In the last 24 hours you’ve likely noticed that we’ve had some performance issues on Blåhaj Lemmy.
The initial issue occurred as a result of our hosting provider having technical problems. We use Hetzner, who provides hosting for approximately a third of the fediverse, so there was wide spread chaos above and beyond us.
As of lemmy 19.x, messages queue rather than getting silently dropped when an instance is down, so once Hetzner resolved their issues, we had a large backlog of jobs to process. Whilst we were working through the queues, we were operational, but laggy, and our messages were an hour or more behind. These queues aren’t just posts and replies, but also include votes, so there can be a large volume of them, each one of which needs to be remotely verified with the sending instance as we process it, so geographical latency also plays a part.

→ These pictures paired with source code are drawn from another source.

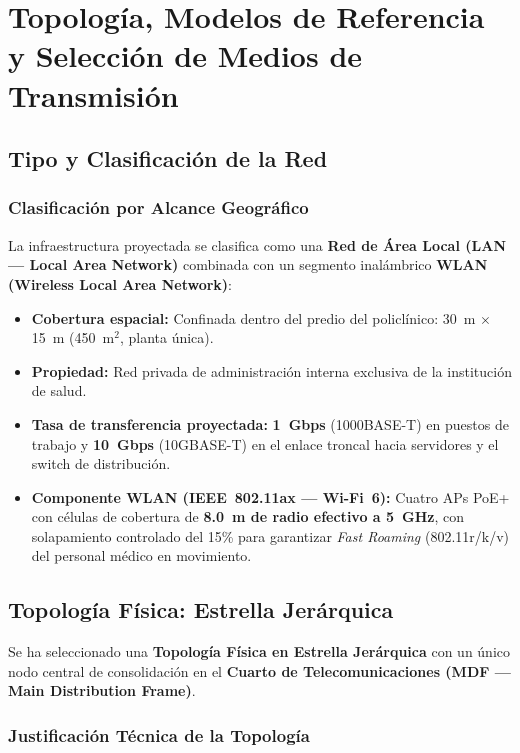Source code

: \chapter{Topología, Modelos de Referencia y Selección de Medios de Transmisión}

\section{Tipo y Clasificación de la Red}

\subsection{Clasificación por Alcance Geográfico}

La infraestructura proyectada se clasifica como una \textbf{Red de Área Local (LAN --- Local Area Network)} combinada con un segmento inalámbrico \textbf{WLAN (Wireless Local Area Network)}:

\begin{itemize}[leftmargin=*]
    \item \textbf{Cobertura espacial:} Confinada dentro del predio del policlínico: 30~m $\times$ 15~m (450~m$^2$, planta única).
    \item \textbf{Propiedad:} Red privada de administración interna exclusiva de la institución de salud.
    \item \textbf{Tasa de transferencia proyectada:} \textbf{1~Gbps} (1000BASE-T) en puestos de trabajo y \textbf{10~Gbps} (10GBASE-T) en el enlace troncal hacia servidores y el switch de distribución.
    \item \textbf{Componente WLAN (IEEE~802.11ax --- Wi-Fi~6):} Cuatro APs PoE+ con células de cobertura de \textbf{8.0~m de radio efectivo a 5~GHz}, con solapamiento controlado del 15\% para garantizar \textit{Fast Roaming} (802.11r/k/v) del personal médico en movimiento.
\end{itemize}

\section{Topología Física: Estrella Jerárquica}

Se ha seleccionado una \textbf{Topología Física en Estrella Jerárquica} con un único nodo central de consolidación en el \textbf{Cuarto de Telecomunicaciones (MDF --- Main Distribution Frame)}.

\subsection{Justificación Técnica de la Topología}

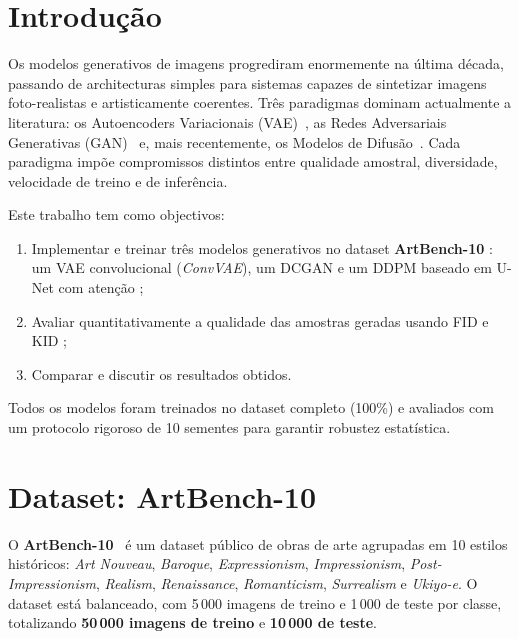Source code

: \documentclass[12pt,a4paper]{article}
\begin{document}
\tableofcontents
\newpage

\section{Introdução}

Os modelos generativos de imagens progrediram enormemente na última década, passando
de architecturas simples para sistemas capazes de sintetizar imagens foto-realistas
e artisticamente coerentes. Três paradigmas dominam actualmente a literatura:
os Autoencoders Variacionais (VAE)~\cite{kingma2013vae}, as Redes Adversariais
Generativas (GAN)~\cite{goodfellow2014gans} e, mais recentemente, os Modelos de
Difusão~\cite{ho2020ddpm}. Cada paradigma impõe compromissos distintos entre
qualidade amostral, diversidade, velocidade de treino e de inferência.

Este trabalho tem como objectivos:
\begin{enumerate}
  \item Implementar e treinar três modelos generativos no dataset \textbf{ArtBench-10}
        \cite{liao2022artbench}: um VAE convolucional (\textit{ConvVAE}), um DCGAN
        \cite{radford2015dcgan} e um DDPM baseado em U-Net com atenção
        \cite{ho2020ddpm};
  \item Avaliar quantitativamente a qualidade das amostras geradas usando FID
        \cite{heusel2017fid} e KID \cite{binkowski2018kid};
  \item Comparar e discutir os resultados obtidos.
\end{enumerate}

Todos os modelos foram treinados no dataset completo (100\%) e avaliados com um
protocolo rigoroso de 10 sementes para garantir robustez estatística.

\section{Dataset: ArtBench-10}

O \textbf{ArtBench-10}~\cite{liao2022artbench} é um dataset público de obras de arte
agrupadas em 10 estilos históricos:
\textit{Art Nouveau}, \textit{Baroque}, \textit{Expressionism},
\textit{Impressionism}, \textit{Post-Impressionism}, \textit{Realism},
\textit{Renaissance}, \textit{Romanticism}, \textit{Surrealism} e
\textit{Ukiyo-e}.
O dataset está balanceado, com 5\,000 imagens de treino e 1\,000 de teste por classe,
totalizando \textbf{50\,000 imagens de treino} e \textbf{10\,000 de teste}.
\end{document}
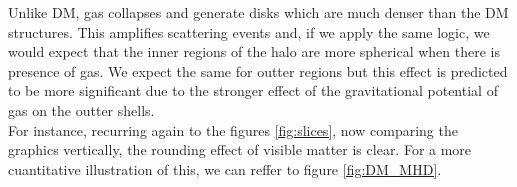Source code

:  Unlike DM, gas collapses and generate disks which are much denser than the DM structures. This amplifies scattering events and, if we apply the same logic, we would expect that the inner regions of the halo are more spherical when there is presence of gas. We expect the same for outter regions but this effect is predicted to be more significant due to the stronger effect of the gravitational potential of gas on the outter shells.\\

For instance, recurring again to the figures \ref{fig:slices}, now comparing the graphics vertically, the rounding effect of visible matter is clear. For a more cuantitative illustration of this, we can reffer to figure \ref{fig:DM_MHD}. \\
\begin{figure}[!ht]
  \centering
  \hfill

\end{figure}

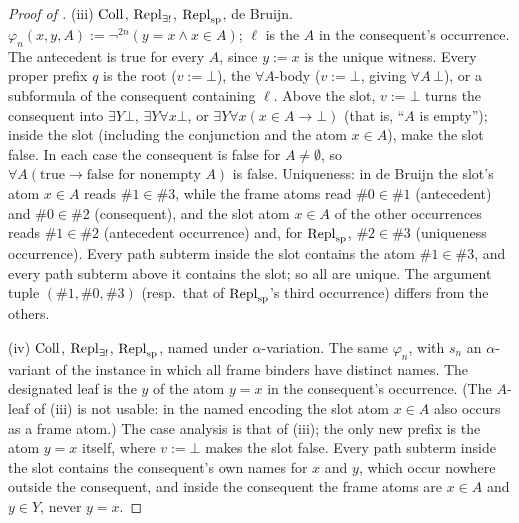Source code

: \begin{proof}[Proof of ]
(iii) $\Coll$, $\ReplU$, $\ReplS$, de Bruijn. $\varphi_n(x,y,A):=\neg^{2n}(y=x\wedge x\in A)$; $\ell$ is the $A$ in the
consequent's occurrence. The antecedent is true for every $A$, since $y:=x$ is the unique witness. Every proper prefix
$q$ is the root ($v:=\bot$), the $\forall A$-body ($v:=\bot$, giving $\forall A\,\bot$), or a subformula of the
consequent containing $\ell$. Above the slot, $v:=\bot$ turns the consequent into $\exists Y\bot$, $\exists Y\forall
x\bot$, or $\exists Y\forall x(x\in A\to\bot)$ (that is, ``$A$ is empty''); inside the slot (including the conjunction and
the atom $x\in A$), make the slot false. In each case the consequent is false for $A\ne\emptyset$, so
$\forall A(\text{true}\to\text{false for nonempty }A)$ is false. Uniqueness: in de Bruijn the slot's atom $x\in A$
reads $\#1\in\#3$, while the frame atoms read $\#0\in\#1$ (antecedent) and $\#0\in\#2$ (consequent), and the slot atom
$x\in A$ of the other occurrences reads $\#1\in\#2$ (antecedent occurrence) and, for $\ReplS$, $\#2\in\#3$ (uniqueness
occurrence). Every path subterm inside the slot contains the atom $\#1\in\#3$, and every path subterm above it contains
the slot; so all are unique. The argument tuple $(\#1,\#0,\#3)$ (resp.\ that of $\ReplS$'s third occurrence) differs
from the others.

(iv) $\Coll$, $\ReplU$, $\ReplS$, named under $\alpha$-variation. The same $\varphi_n$, with $s_n$ an $\alpha$-variant
of the instance in which all frame binders have distinct names. The designated leaf is the $y$ of the atom $y=x$ in the
consequent's occurrence. (The $A$-leaf of (iii) is not usable: in the named encoding the slot atom $x\in A$ also occurs as
a frame atom.) The case analysis is that of (iii); the only new prefix is the atom $y=x$ itself, where $v:=\bot$ makes
the slot false. Every path subterm inside the slot contains the consequent's own names for $x$ and $y$, which occur
nowhere outside the consequent, and inside the consequent the frame atoms are $x\in A$ and $y\in Y$, never $y=x$.
\end{proof}

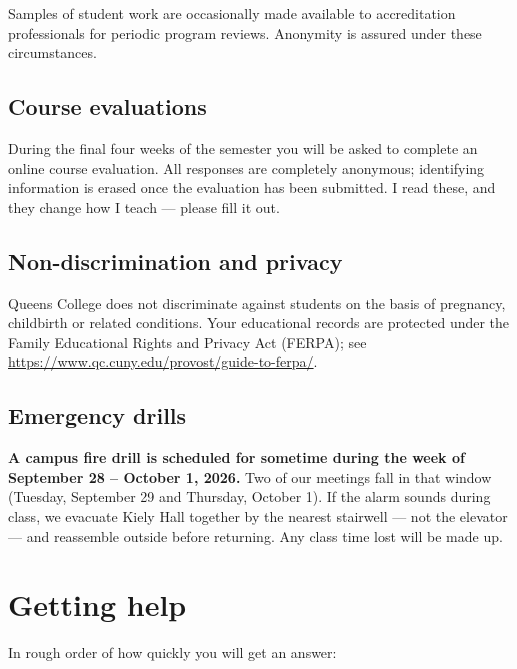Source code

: \documentclass[11pt]{article}
\begin{document}
Samples of student work are occasionally made available to accreditation
professionals for periodic program reviews. Anonymity is assured under these
circumstances.

\subsection{Course evaluations}

During the final four weeks of the semester you will be asked to complete an
online course evaluation. All responses are completely anonymous; identifying
information is erased once the evaluation has been submitted. I read these, and
they change how I teach --- please fill it out.

\subsection{Non-discrimination and privacy}

Queens College does not discriminate against students on the basis of
pregnancy, childbirth or related conditions. Your educational records are
protected under the Family Educational Rights and Privacy Act (FERPA); see
\url{https://www.qc.cuny.edu/provost/guide-to-ferpa/}.

\subsection{Emergency drills}

\textbf{A campus fire drill is scheduled for sometime during the week of
September 28 -- October 1, 2026.} Two of our meetings fall in that window
(Tuesday, September 29 and Thursday, October 1). If the alarm sounds during
class, we evacuate Kiely Hall together by the nearest stairwell --- not the
elevator --- and reassemble outside before returning. Any class time lost will
be made up.

\section{Getting help}

In rough order of how quickly you will get an answer:
\end{document}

As you can see from the graph, we are finally through the majority of the queues.
The exception is lemmy.world. Unfortunately, the lemmy platform processes incoming messages on a sequential basis (think of it as a sequential queue for each remote instance), which means Blahaj Lemmy can’t process a second lemmy.world message until we’ve finished processing the first message.
Due to the size of Lemmy.world they are sending us new queue items almost as fast as our instance can process them, so the queue is coming down, but slowly! In practical terms, this means that lemmy.world communities are going to be several hours behind for the next few days.
For those that are interested, there is a detailed technical breakdown of a similar problem currently being experienced by reddthat, that explores the impact of sequential processing and geographical latency.
As long as we get the ability to process incoming queues in parallel, rather than in sequence, then it will be fine. But until that happens, yeah, this will become more of a problem.